文章目錄
- 1. 概述
- 2. 資料
- 3. 模型
- 4. 訓練
- 5. 測驗
參考 基于深度學習的自然語言處理
本文使用attention機制的模型,將各種格式的日期轉化成標準格式的日期
1. 概述
- LSTM、GRU 減少了梯度消失的問題,但是對于復雜依賴結構的長句子,梯度消失仍然存在
- 注意力機制能同時看見句子中的每個位置,并賦予每個位置不同的權重(注意力),且可以并行計算

2. 資料
- 生成日期資料
from faker import Faker
from babel.dates import format_date
import random
fake = Faker()
fake.seed(123)
random.seed(321)
# 各種日期格式
FORMATS = ['short',
'medium',
'long',
'full',
'full',
'full',
'full',
'full',
'full',
'full',
'full',
'full',
'full',
'd MMM YYY',
'd MMMM YYY',
'dd MMM YYY',
'd MMM, YYY',
'd MMMM, YYY',
'dd, MMM YYY',
'd MM YY',
'd MMMM YYY',
'MMMM d YYY',
'MMMM d, YYY',
'dd.MM.YY']
- 生成日期資料:隨機格式(X),標準格式(Y)
def load_date():
# 加載一些日期資料
dt = fake.date_object() # 隨機一個日期
human_readable = format_date(dt, format=random.choice(FORMATS),
locale='en_US')
# 使用隨機選取的格式,生成日期
human_readable = human_readable.lower().replace(',','')
machine_readable = dt.isoformat() # 標準格式
return human_readable, machine_readable, dt
test_date = load_date()
輸出:

- 建立字典,以及映射關系(字符 :idx)
from tqdm import tqdm # 顯示進度條
def load_dateset(num_of_data):
human_vocab = set()
machine_vocab = set()
dataset = []
Tx = 30 # 日期最大長度
for i in tqdm(range(num_of_data)):
h, m, _ = load_date()
if h is not None:
dataset.append((h, m))
human_vocab.update(tuple(h))
machine_vocab.update(tuple(m))
human = dict(zip(sorted(human_vocab)+['<unk>', '<pad>'],
list(range(len(human_vocab)+2))))
# x 字符:idx 的映射
inv_machine = dict(enumerate(sorted(machine_vocab)))
# idx : y 字符
machine = {v : k for k, v in inv_machine.items()}
# y 字符 : idx
return dataset, human, machine, inv_machine
m = 10000 # 樣本個數
dataset, human_vocab, machine_vocab, inv_machine_vocab = load_dateset(m)
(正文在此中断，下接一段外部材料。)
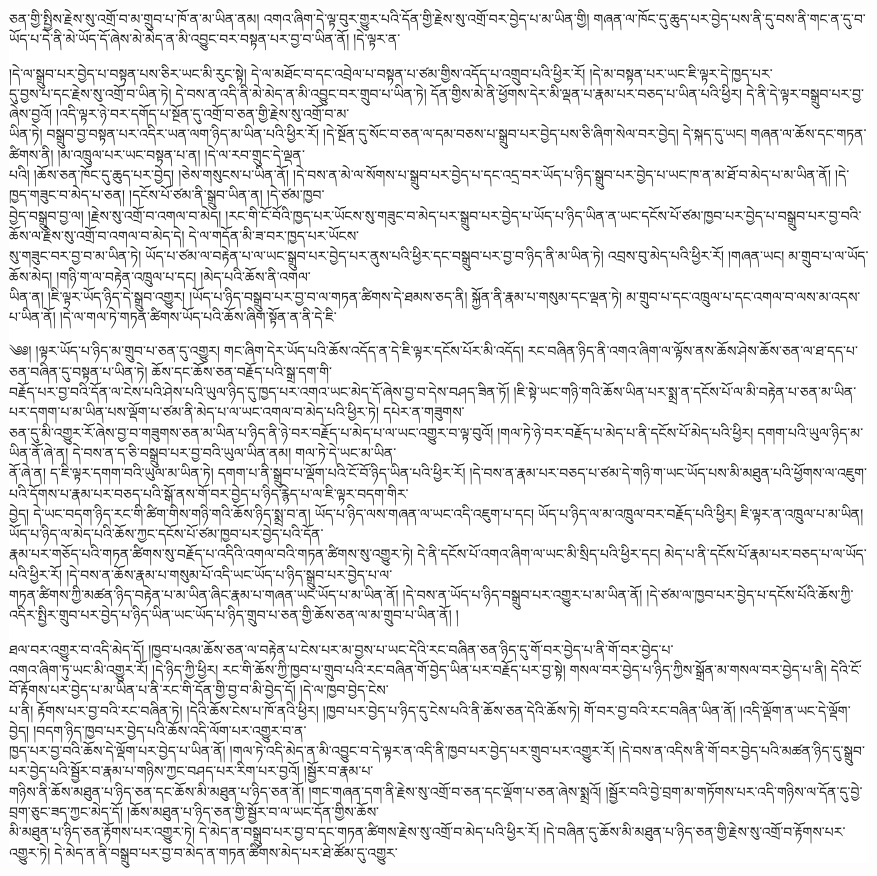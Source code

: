 ཅན་གྱི་སྤྱིས་རྗེས་སུ་འགྲོ་བ་མ་གྲུབ་པ་ཁོ་ན་མ་ཡིན་ནམ། འགའ་ཞིག་དེ་ལྟ་བུར་གྱུར་པའི་དོན་གྱི་རྗེས་སུ་འགྲོ་བར་བྱེད་པ་མ་ཡིན་གྱི། གཞན་ལ་ཁོང་དུ་ཆུད་པར་བྱེད་པས་ནི་དུ་བས་ནི་གང་ན་དུ་བ་ཡོད་པ་དེ་ནི་མེ་ཡོད་དོ་ཞེས་མེ་མེད་ན་མི་འབྱུང་བར་བསྟན་པར་བྱ་བ་ཡིན་ནོ། །དེ་ལྟར་ན་  
  
།དེ་ལ་སྒྲུབ་པར་བྱེད་པ་བསྟན་པས་ཅིར་ཡང་མི་རུང་སྟེ། དེ་ལ་མཐོང་བ་དང་འབྲེལ་པ་བསྟན་པ་ཙམ་གྱིས་འདོད་པ་འགྲུབ་པའི་ཕྱིར་རོ། །དེ་མ་བསྟན་པར་ཡང་ཇི་ལྟར་དེ་ཁྱད་པར་  
དུ་བྱས་པ་དང་རྗེས་སུ་འགྲོ་བ་ཡིན་ཏེ། དེ་བས་ན་འདི་ནི་མེ་མེད་ན་མི་འབྱུང་བར་གྲུབ་པ་ཡིན་ཏེ། དོན་གྱིས་མེ་ནི་ཕྱོགས་དེར་མི་ལྡན་པ་རྣམ་པར་བཅད་པ་ཡིན་པའི་ཕྱིར། དེ་ནི་དེ་ལྟར་བསྒྲུབ་པར་བྱ་ཞེས་བྱའོ། །འདི་ལྟར་ཉེ་བར་དགོད་པ་སྔོན་དུ་འགྲོ་བ་ཅན་གྱི་རྗེས་སུ་འགྲོ་བ་མ་  
ཡིན་ཏེ། བསྒྲུབ་བྱ་བསྟན་པར་འདིར་ཡན་ལག་ཉིད་མ་ཡིན་པའི་ཕྱིར་རོ། །དེ་སྔོན་དུ་སོང་བ་ཅན་ལ་དམ་བཅས་པ་སྒྲུབ་པར་བྱེད་པས་ཅི་ཞིག་སེལ་བར་བྱེད། དེ་སྐད་དུ་ཡང། གཞན་ལ་ཆོས་དང་གཏན་ཚིགས་ནི། །མ་འཁྲུལ་པར་ཡང་བསྟན་པ་ན། །དེ་ལ་རབ་གྲུང་དེ་ལྡན་  
པའི། །ཆོས་ཅན་ཁོང་དུ་ཆུད་པར་བྱེད། །ཅེས་གསུངས་པ་ཡིན་ནོ། །དེ་བས་ན་མེ་ལ་སོགས་པ་སྒྲུབ་པར་བྱེད་པ་དང་འདྲ་བར་ཡོད་པ་ཉིད་སྒྲུབ་པར་བྱེད་པ་ཡང་ཁ་ན་མ་ཐོ་བ་མེད་པ་མ་ཡིན་ནོ། །དེ་ཁྱད་གཟུང་བ་མེད་པ་ཅན། །དངོས་པོ་ཙམ་ནི་སྒྲུབ་ཡིན་ན། །དེ་ཙམ་ཁྱབ་  
བྱེད་བསྒྲུབ་བྱ་ལ། །རྗེས་སུ་འགྲོ་བ་འགལ་བ་མེད། །རང་གི་ངོ་བོའི་ཁྱད་པར་ཡོངས་སུ་གཟུང་བ་མེད་པར་སྒྲུབ་པར་བྱེད་པ་ཡོད་པ་ཉིད་ཡིན་ན་ཡང་དངོས་པོ་ཙམ་ཁྱབ་པར་བྱེད་པ་བསྒྲུབ་པར་བྱ་བའི་ཆོས་ལ་རྗེས་སུ་འགྲོ་བ་འགལ་བ་མེད་དེ། དེ་ལ་གདོན་མི་ཟ་བར་ཁྱད་པར་ཡོངས་  
སུ་གཟུང་བར་བྱ་བ་མ་ཡིན་ཏེ། ཡོད་པ་ཙམ་ལ་བརྟེན་པ་ལ་ཡང་སྒྲུབ་པར་བྱེད་པར་ནུས་པའི་ཕྱིར་དང་བསྒྲུབ་པར་བྱ་བ་ཉིད་ནི་མ་ཡིན་ཏེ། འབྲས་བུ་མེད་པའི་ཕྱིར་རོ། །གཞན་ཡང། མ་གྲུབ་པ་ལ་ཡོད་ཆོས་མེད། །གཉི་ག་ལ་བརྟེན་འཁྲུལ་པ་དང། །མེད་པའི་ཆོས་ནི་འགལ་  
ཡིན་ན། །ཇི་ལྟར་ཡོད་ཉིད་དེ་སྒྲུབ་འགྱུར། །ཡོད་པ་ཉིད་བསྒྲུབ་པར་བྱ་བ་ལ་གཏན་ཚིགས་དེ་ཐམས་ཅད་ནི། སྐྱོན་ནི་རྣམ་པ་གསུམ་དང་ལྡན་ཏེ། མ་གྲུབ་པ་དང་འཁྲུལ་པ་དང་འགལ་བ་ལས་མ་འདས་པ་ཡིན་ནོ། །དེ་ལ་གལ་ཏེ་གཏན་ཚིགས་ཡོད་པའི་ཆོས་ཞིག་སྟོན་ན་ནི་དེ་ཇི་  
  
༄༅། །ལྟར་ཡོད་པ་ཉིད་མ་གྲུབ་པ་ཅན་དུ་འགྱུར། གང་ཞིག་དེར་ཡོད་པའི་ཆོས་འདོད་ན་དེ་ཇི་ལྟར་དངོས་པོར་མི་འདོད། རང་བཞིན་ཉིད་ནི་འགའ་ཞིག་ལ་ལྟོས་ནས་ཆོས་ཤེས་ཆོས་ཅན་ལ་ཐ་དད་པ་ཅན་བཞིན་དུ་བསྟན་པ་ཡིན་ཏེ། ཆོས་དང་ཆོས་ཅན་བརྗོད་པའི་སྒྲ་དག་གི་  
བརྗོད་པར་བྱ་བའི་དོན་ལ་ངེས་པའི་ཤེས་པའི་ཡུལ་ཉིད་དུ་ཁྱད་པར་འགའ་ཡང་མེད་དོ་ཞེས་བྱ་བ་དེས་བཤད་ཟིན་ཏོ། །ཇི་སྟེ་ཡང་གཉི་གའི་ཆོས་ཡིན་པར་སྨྲ་ན་དངོས་པོ་ལ་མི་བརྟེན་པ་ཅན་མ་ཡིན་པར་དགག་པ་མ་ཡིན་པས་ལྡོག་པ་ཙམ་ནི་མེད་པ་ལ་ཡང་འགལ་བ་མེད་པའི་ཕྱིར་ཏེ། དཔེར་ན་གཟུགས་  
ཅན་དུ་མི་འགྱུར་རོ་ཞེས་བྱ་བ་གཟུགས་ཅན་མ་ཡིན་པ་ཉིད་ནི་ཉེ་བར་བརྗོད་པ་མེད་པ་ལ་ཡང་འགྱུར་བ་ལྟ་བུའོ། །གལ་ཏེ་ཉེ་བར་བརྗོད་པ་མེད་པ་ནི་དངོས་པོ་མེད་པའི་ཕྱིར། དགག་པའི་ཡུལ་ཉིད་མ་ཡིན་ནོ་ཞེ་ན། དེ་བས་ན་ད་ཅི་བསྒྲུབ་པར་བྱ་བའི་ཡུལ་ཡིན་ནམ། གལ་ཏེ་དེ་ཡང་མ་ཡིན་  
ནོ་ཞེ་ན། ད་ཇི་ལྟར་དགག་བའི་ཡུལ་མ་ཡིན་ཏེ། དགག་པ་ནི་སྒྲུབ་པ་ལྡོག་པའི་ངོ་བོ་ཉིད་ཡིན་པའི་ཕྱིར་རོ། །དེ་བས་ན་རྣམ་པར་བཅད་པ་ཙམ་དེ་གཉི་ག་ཡང་ཡོད་པས་མི་མཐུན་པའི་ཕྱོགས་ལ་འཇུག་པའི་དོགས་པ་རྣམ་པར་བཅད་པའི་སྒོ་ནས་གོ་བར་བྱེད་པ་ཉིད་རྙེད་པ་ལ་ཇི་ལྟར་བདག་གིར་  
བྱེད། དེ་ཡང་བདག་ཉིད་རང་གི་ཚིག་གིས་གཉི་གའི་ཆོས་ཉིད་སྨྲ་བ་ན། ཡོད་པ་ཉིད་ལས་གཞན་ལ་ཡང་འདི་འཇུག་པ་དང། ཡོད་པ་ཉིད་ལ་མ་འཁྲུལ་བར་བརྗོད་པའི་ཕྱིར། ཇི་ལྟར་ན་འཁྲུལ་པ་མ་ཡིན། ཡོད་པ་ཉིད་ལ་མེད་པའི་ཆོས་ཀྱང་དངོས་པོ་ཙམ་ཁྱབ་པར་བྱེད་པའི་དོན་  
རྣམ་པར་གཅོད་པའི་གཏན་ཚིགས་སུ་བརྗོད་པ་འདིའི་འགལ་བའི་གཏན་ཚིགས་སུ་འགྱུར་ཏེ། དེ་ནི་དངོས་པོ་འགའ་ཞིག་ལ་ཡང་མི་སྲིད་པའི་ཕྱིར་དང། མེད་པ་ནི་དངོས་པོ་རྣམ་པར་བཅད་པ་ལ་ཡོད་པའི་ཕྱིར་རོ། །དེ་བས་ན་ཆོས་རྣམ་པ་གསུམ་པོ་འདི་ཡང་ཡོད་པ་ཉིད་སྒྲུབ་པར་བྱེད་པ་ལ་  
གཏན་ཚིགས་ཀྱི་མཚན་ཉིད་བརྟེན་པ་མ་ཡིན་ཞིང་རྣམ་པ་གཞན་ཡང་ཡོད་པ་མ་ཡིན་ནོ། །དེ་བས་ན་ཡོད་པ་ཉིད་བསྒྲུབ་པར་འགྱུར་པ་མ་ཡིན་ནོ། །དེ་ཙམ་ལ་ཁྱབ་པར་བྱེད་པ་དངོས་པོའི་ཆོས་ཀྱི་འདིར་སྤྱིར་གྲུབ་པར་བྱེད་པ་ཉིད་ཡིན་ཡང་ཡོད་པ་ཉིད་གྲུབ་པ་ཅན་གྱི་ཆོས་ཅན་ལ་མ་གྲུབ་པ་ཡིན་ནོ། །  
  
ཐལ་བར་འགྱུར་བ་འདི་མེད་དོ། །ཁྱབ་པའམ་ཆོས་ཅན་ལ་བརྟེན་པ་ངེས་པར་མ་བྱས་པ་ཡང་དེའི་རང་བཞིན་ཅན་ཉིད་དུ་གོ་བར་བྱེད་པ་ནི་གོ་བར་བྱེད་པ་  
འགའ་ཞིག་ཏུ་ཡང་མི་འགྱུར་རོ། །དེ་ཉིད་ཀྱི་ཕྱིར། རང་གི་ཆོས་ཀྱི་ཁྱབ་པ་གྲུབ་པའི་རང་བཞིན་གོ་བྱེད་ཡིན་པར་བརྗོད་པར་བྱ་སྟེ། གསལ་བར་བྱེད་པ་ཉིད་ཀྱིས་སྒྲོན་མ་གསལ་བར་བྱེད་པ་ནི། དེའི་ངོ་བོ་རྟོགས་པར་བྱེད་པ་མ་ཡིན་པ་ནི་རང་གི་དོན་གྱི་བྱ་བ་མི་བྱེད་དོ། །དེ་ལ་ཁྱབ་བྱེད་ངེས་  
པ་ནི། རྟོགས་པར་བྱ་བའི་རང་བཞིན་ཏེ། །དེའི་ཆོས་ངེས་པ་ཁོ་ནའི་ཕྱིར། །ཁྱབ་པར་བྱེད་པ་ཉིད་དུ་ངེས་པའི་ནི་ཆོས་ཅན་དེའི་ཆོས་ཏེ། གོ་བར་བྱ་བའི་རང་བཞིན་ཡིན་ནོ། །འདི་ལྡོག་ན་ཡང་དེ་ལྡོག་བྱེད། །བདག་ཉིད་ཁྱབ་པར་བྱེད་པའི་ཆོས་འདི་ལོག་པར་འགྱུར་བ་ན་  
ཁྱད་པར་བྱ་བའི་ཆོས་དེ་ལྡོག་པར་བྱེད་པ་ཡིན་ནོ། །གལ་ཏེ་འདི་མེད་ན་མི་འབྱུང་བ་དེ་ལྟར་ན་འདི་ནི་ཁྱབ་པར་བྱེད་པར་གྲུབ་པར་འགྱུར་རོ། །དེ་བས་ན་འདིས་ནི་གོ་བར་བྱེད་པའི་མཚན་ཉིད་དུ་སྒྲུབ་པར་བྱེད་པའི་སྦྱོར་བ་རྣམ་པ་གཉིས་ཀྱང་བཤད་པར་རིག་པར་བྱའོ། །སྦྱོར་བ་རྣམ་པ་  
གཉིས་ནི་ཆོས་མཐུན་པ་ཉིད་ཅན་དང་ཆོས་མི་མཐུན་པ་ཉིད་ཅན་ནོ། །གང་གཞན་དག་ནི་རྗེས་སུ་འགྲོ་བ་ཅན་དང་ལྡོག་པ་ཅན་ཞེས་སྨྲའོ། །སྦྱོར་བའི་བྱེ་བྲག་མ་གཏོགས་པར་འདི་གཉིས་ལ་དོན་དུ་བྱེ་བྲག་ཅུང་ཟད་ཀྱང་མེད་དོ། །ཆོས་མཐུན་པ་ཉིད་ཅན་གྱི་སྦྱོར་བ་ལ་ཡང་དོན་གྱིས་ཆོས་  
མི་མཐུན་པ་ཉིད་ཅན་རྟོགས་པར་འགྱུར་ཏེ། དེ་མེད་ན་བསྒྲུབ་པར་བྱ་བ་དང་གཏན་ཚིགས་རྗེས་སུ་འགྲོ་བ་མེད་པའི་ཕྱིར་རོ། །དེ་བཞིན་དུ་ཆོས་མི་མཐུན་པ་ཉིད་ཅན་གྱི་རྗེས་སུ་འགྲོ་བ་རྟོགས་པར་འགྱུར་ཏེ། དེ་མེད་ན་ནི་བསྒྲུབ་པར་བྱ་བ་མེད་ན་གཏན་ཚིགས་མེད་པར་ཐེ་ཚོམ་དུ་འགྱུར་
- 日期(char序列)轉 ids 序列,并且 pad / 截斷
import numpy as np
from keras.utils import to_categorical
def string_to_int(string, length, vocab):
string = string.lower().replace(',','')
if len(string) > length: # 長了,截斷
string = string[:length]
rep = list(map(lambda x : vocab.get(x, '<unk>'), string))
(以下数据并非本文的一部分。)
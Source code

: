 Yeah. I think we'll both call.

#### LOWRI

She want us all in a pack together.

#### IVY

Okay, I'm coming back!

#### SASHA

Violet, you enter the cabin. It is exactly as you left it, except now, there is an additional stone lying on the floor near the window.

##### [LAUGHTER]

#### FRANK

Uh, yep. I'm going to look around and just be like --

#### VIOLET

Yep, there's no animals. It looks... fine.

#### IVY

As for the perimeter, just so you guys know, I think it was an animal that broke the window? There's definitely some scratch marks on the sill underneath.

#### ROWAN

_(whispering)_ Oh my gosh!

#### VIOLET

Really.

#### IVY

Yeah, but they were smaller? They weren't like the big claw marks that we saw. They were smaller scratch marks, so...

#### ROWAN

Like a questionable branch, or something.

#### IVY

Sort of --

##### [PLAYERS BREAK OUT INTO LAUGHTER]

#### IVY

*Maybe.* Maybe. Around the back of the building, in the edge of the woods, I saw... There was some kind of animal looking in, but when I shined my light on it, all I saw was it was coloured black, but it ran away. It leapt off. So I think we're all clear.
# 對string里每個char 使用 匿名函式 獲取映射的id,沒有的話,使用unk的id,map回傳迭代器,轉成list
if len(string) < length:
rep += [vocab['<pad>']]*(length-len(string))
# 長度不夠,加上 pad 的 id
return rep # 回傳 [ids,...]
- 根據 ids 序列生成 one_hot 矩陣
def process_data(dataset, human_vocab, machine_vocab, Tx, Ty):
X,Y = zip(*dataset)
print("處理前 X:{}".format(X))
print("處理前 Y:{}".format(Y))
X = np.array([string_to_int(date, Tx, human_vocab) for date in X])
Y = [string_to_int(date, Ty, machine_vocab) for date in Y]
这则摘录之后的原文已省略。